I have often wondered at the lack of interest in observing the Lenten season by many of my fellow Protestants.  While this seeming indifference to Lent is changing, I can’t help but wonder if the root cause is a sentimental imagining of redemption.  Such sentimentality, as Bonhoeffer said, is a “cheap grace” that ignores current suffering, denies present realities, and obscures my personal culpability.  Reading McCarthy during lent is an antidote for such a falsely imagined and sentimental view of the world.  I believe the bleak and nihilistic outlook found in McCarthy’s prose is, in the end, not the final word.   I’m not sure it was McCarthy’s only word.  Rereading the text I found achingly beautiful descriptions of the land, the love and care for horses, and the goodness of fresh water and food, and scattered random acts of kindness by the “those who had the least.”  (Think of the peasants who hauled Cole onto the cart when he was too weak to do so)Even as the author passes his final deterministic blessing, it is delivered amidst a beautiful red desert sundown described in extensive visual detail and ends with a seemingly irrelevant aural detail: “chirping birds.”

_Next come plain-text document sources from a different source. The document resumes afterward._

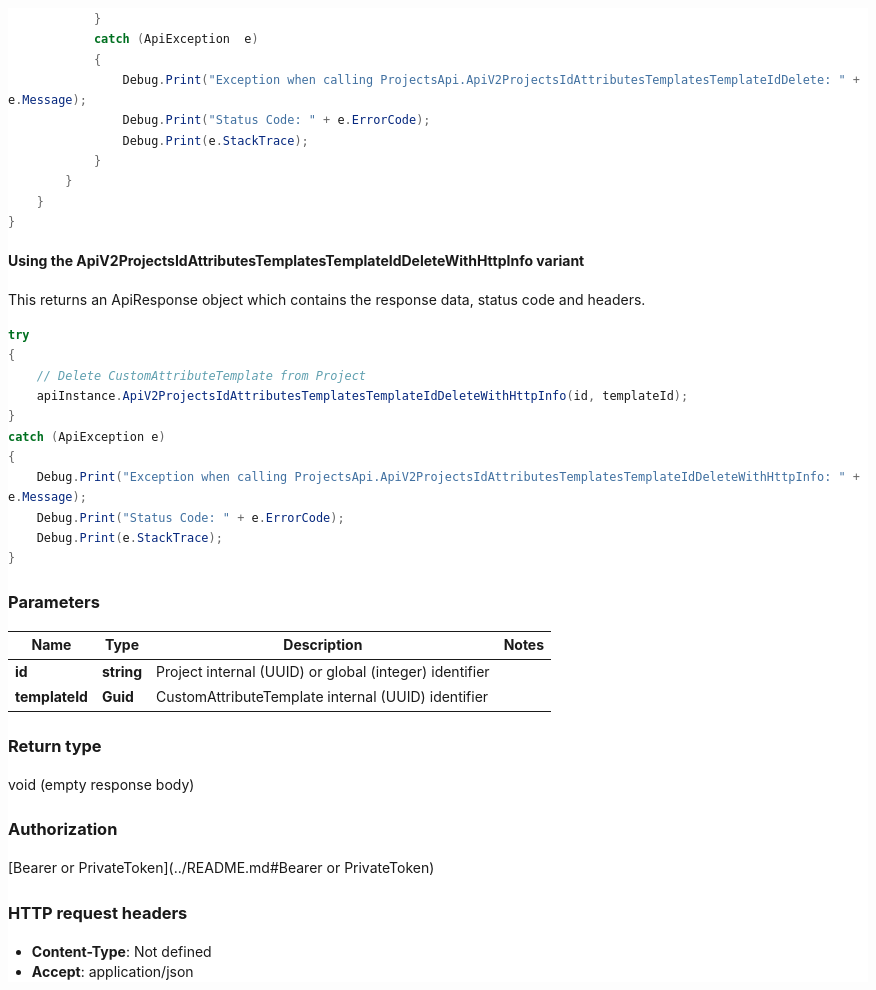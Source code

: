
 ```csharp
            }
            catch (ApiException  e)
            {
                Debug.Print("Exception when calling ProjectsApi.ApiV2ProjectsIdAttributesTemplatesTemplateIdDelete: " + e.Message);
                Debug.Print("Status Code: " + e.ErrorCode);
                Debug.Print(e.StackTrace);
            }
        }
    }
}
```

#### Using the ApiV2ProjectsIdAttributesTemplatesTemplateIdDeleteWithHttpInfo variant
This returns an ApiResponse object which contains the response data, status code and headers.

```csharp
try
{
    // Delete CustomAttributeTemplate from Project
    apiInstance.ApiV2ProjectsIdAttributesTemplatesTemplateIdDeleteWithHttpInfo(id, templateId);
}
catch (ApiException e)
{
    Debug.Print("Exception when calling ProjectsApi.ApiV2ProjectsIdAttributesTemplatesTemplateIdDeleteWithHttpInfo: " + e.Message);
    Debug.Print("Status Code: " + e.ErrorCode);
    Debug.Print(e.StackTrace);
}
```

### Parameters

| Name | Type | Description | Notes |
|------|------|-------------|-------|
| **id** | **string** | Project internal (UUID) or global (integer) identifier |  |
| **templateId** | **Guid** | CustomAttributeTemplate internal (UUID) identifier |  |

### Return type

void (empty response body)

### Authorization

[Bearer or PrivateToken](../README.md#Bearer or PrivateToken)

### HTTP request headers

 - **Content-Type**: Not defined
 - **Accept**: application/json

 I love the last stanzas of Elliot’s poem:

        Suffer us not to mock ourselves with falsehood

        Teach us to care and not to care

        Teach us to sit still

        Even among these rocks,

        Our peace in His will

        And even among these rocks

        Sister, mother

        And spirit of the river, spirit of the sea,

        Suffer me not to be separated

                And let my cry come unto Thee.

 Elliot does not want, as I think McCarthy would not, to “Suffer us not to mock ourselves with falsehood.”  Hope is a fragile thing and does not tolerate lies. McCarthy and Elliot write their words to a sentimental modern culture that lies to itself and places hope in false gods.  They wrote stories and poems that force us to imagine a different world than the one we wish existed.  A physician friend says of Christian belief, “if Christ is not risen from the dead then I want as far away from this stuff as possible.  Because, if it is not true, Christianity is the most dangerous of things offering me nothing but false hope and lies.”

But to imagine hope dead requires enough imagination to believe true hope possible.  On Ash Wednesday we wear the ashes to lean into our frailty, our failure to be God, our failure of imagination even when surrounded by the beauty of creation.  We wear the ashes in silence hoping that the whisper of the coming Christ is true and not another self-deception.  We wear the ashes with a tenuous faith because we have lost hope in ourselves and all others of our kind.  We wear the ashes in confession only grudgingly given that our lone and last hope rests in Christ.

 “Suffer me not to separated. And let my cry come unto Thee.”

 On the last page of “All the Pretty Horses” McCarthy puts Cole and me in the place to choose, we must either cry out to God we can hope is there or silently turn our face away from God.  McCarthy leaves that conclusion to us.